Anabolic androgens are used as adjuvant treatments in diseases with muscle wasting, such as cancer and AIDS, and in glucocorticoid-induced osteoporosis. Anabolic androgens are misused through prescription for nonindicated purposes and abused by athletes who use them to build muscle mass and strength. This topic will be discussed in more detail in section VI.C.
2. Androgen Antagonists
Some synthetic analogs of testosterone compete for binding to the AR, but do not generate androgenic effects; such analogs are termed androgen antagonists or anti-androgens. Examples including one steroidal and two nonsteroidal anti-androgens are shown in the third row of Figure 1. Some steroidal androgen antagonists tend to interact with the glucocorticoid receptor, which can lead to undesirable side effects. Others, such as cyproterone acetate, in addition to inhibiting androgen action at the AR, also interact with the progesterone receptor, decreasing LH secretion from the pituitary.

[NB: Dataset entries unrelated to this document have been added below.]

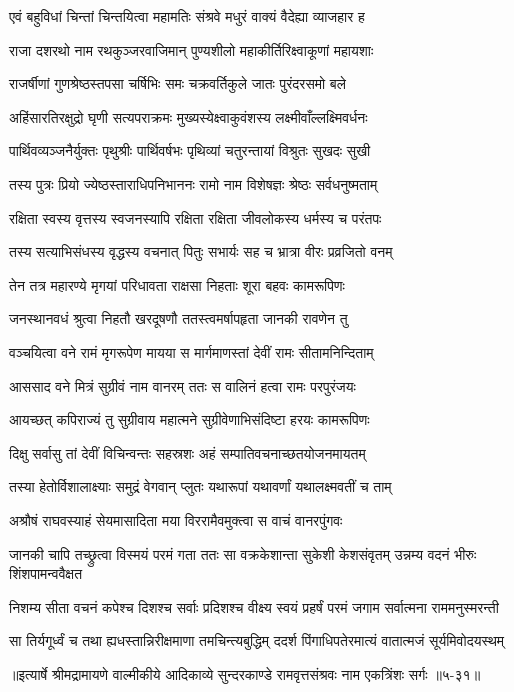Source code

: 
\twolineshloka
{एवं बहुविधां चिन्तां चिन्तयित्वा महामतिः}
{संश्रवे मधुरं वाक्यं वैदेह्या व्याजहार ह} %

\twolineshloka
{राजा दशरथो नाम रथकुञ्जरवाजिमान्}
{पुण्यशीलो महाकीर्तिरिक्ष्वाकूणां महायशाः} %

\twolineshloka
{राजर्षीणां गुणश्रेष्ठस्तपसा चर्षिभिः समः}
{चक्रवर्तिकुले जातः पुरंदरसमो बले} %

\twolineshloka
{अहिंसारतिरक्षुद्रो घृणी सत्यपराक्रमः}
{मुख्यस्येक्ष्वाकुवंशस्य लक्ष्मीवाँल्लक्ष्मिवर्धनः} %

\twolineshloka
{पार्थिवव्यञ्जनैर्युक्तः पृथुश्रीः पार्थिवर्षभः}
{पृथिव्यां चतुरन्तायां विश्रुतः सुखदः सुखी} %

\twolineshloka
{तस्य पुत्रः प्रियो ज्येष्ठस्ताराधिपनिभाननः}
{रामो नाम विशेषज्ञः श्रेष्ठः सर्वधनुष्मताम्} %

\twolineshloka
{रक्षिता स्वस्य वृत्तस्य स्वजनस्यापि रक्षिता}
{रक्षिता जीवलोकस्य धर्मस्य च परंतपः} %

\twolineshloka
{तस्य सत्याभिसंधस्य वृद्धस्य वचनात् पितुः}
{सभार्यः सह च भ्रात्रा वीरः प्रव्रजितो वनम्} %

\twolineshloka
{तेन तत्र महारण्ये मृगयां परिधावता}
{राक्षसा निहताः शूरा बहवः कामरूपिणः} %

\twolineshloka
{जनस्थानवधं श्रुत्वा निहतौ खरदूषणौ}
{ततस्त्वमर्षापहृता जानकी रावणेन तु} %

\twolineshloka
{वञ्चयित्वा वने रामं मृगरूपेण मायया}
{स मार्गमाणस्तां देवीं रामः सीतामनिन्दिताम्} %

\twolineshloka
{आससाद वने मित्रं सुग्रीवं नाम वानरम्}
{ततः स वालिनं हत्वा रामः परपुरंजयः} %

\twolineshloka
{आयच्छत् कपिराज्यं तु सुग्रीवाय महात्मने}
{सुग्रीवेणाभिसंदिष्टा हरयः कामरूपिणः} %

\twolineshloka
{दिक्षु सर्वासु तां देवीं विचिन्वन्तः सहस्रशः}
{अहं सम्पातिवचनाच्छतयोजनमायतम्} %

\twolineshloka
{तस्या हेतोर्विशालाक्ष्याः समुद्रं वेगवान् प्लुतः}
{यथारूपां यथावर्णां यथालक्ष्मवतीं च ताम्} %

\twolineshloka
{अश्रौषं राघवस्याहं सेयमासादिता मया}
{विररामैवमुक्त्वा स वाचं वानरपुंगवः} %

\threelineshloka
{जानकी चापि तच्छ्रुत्वा विस्मयं परमं गता}
{ततः सा वक्रकेशान्ता सुकेशी केशसंवृतम्}
{उन्नम्य वदनं भीरुः शिंशपामन्ववैक्षत} %

\twolineshloka
{निशम्य सीता वचनं कपेश्च दिशश्च सर्वाः प्रदिशश्च वीक्ष्य}
{स्वयं प्रहर्षं परमं जगाम सर्वात्मना राममनुस्मरन्ती} %

\twolineshloka
{सा तिर्यगूर्ध्वं च तथा ह्यधस्तान्निरीक्षमाणा तमचिन्त्यबुद्धिम्}
{ददर्श पिंगाधिपतेरमात्यं वातात्मजं सूर्यमिवोदयस्थम्} %


॥इत्यार्षे श्रीमद्रामायणे वाल्मीकीये आदिकाव्ये सुन्दरकाण्डे रामवृत्तसंश्रवः नाम एकत्रिंशः सर्गः ॥५-३१॥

Androgen antagonists are used in the treatment of both benign prostate hyperplasia as well as androgen-dependent prostate carcinoma. Because of its favorable side effect profile, bicalutamide is currently the drug of choice for treating prostate cancer. Anti androgens are also useful in treating females with excessive androgen levels, such as in polycystic ovary syndrome.
3. SARMs (Selective Androgen Receptor Modifiers)
SARMs are defined as molecules that interact with the AR, eliciting biological responses in the bone and muscle, for example, but not in the prostate; thus the term “selective.” According to this definition, they include some of the synthetic androgens described above, but there are also a number of nonsteroidal SARMs. The effectiveness of a SARM will depend on its affinity for the AR and the degree of its selectivity. Two examples of nonsteroidal SARMs are shown in Figure 1. S-4 (Andarine) has gone through extensive preclinical testing and LGD-2941 has entered a Phase I clinical trial. Many other nonsteroidal SARMs are currently being synthesized and tested.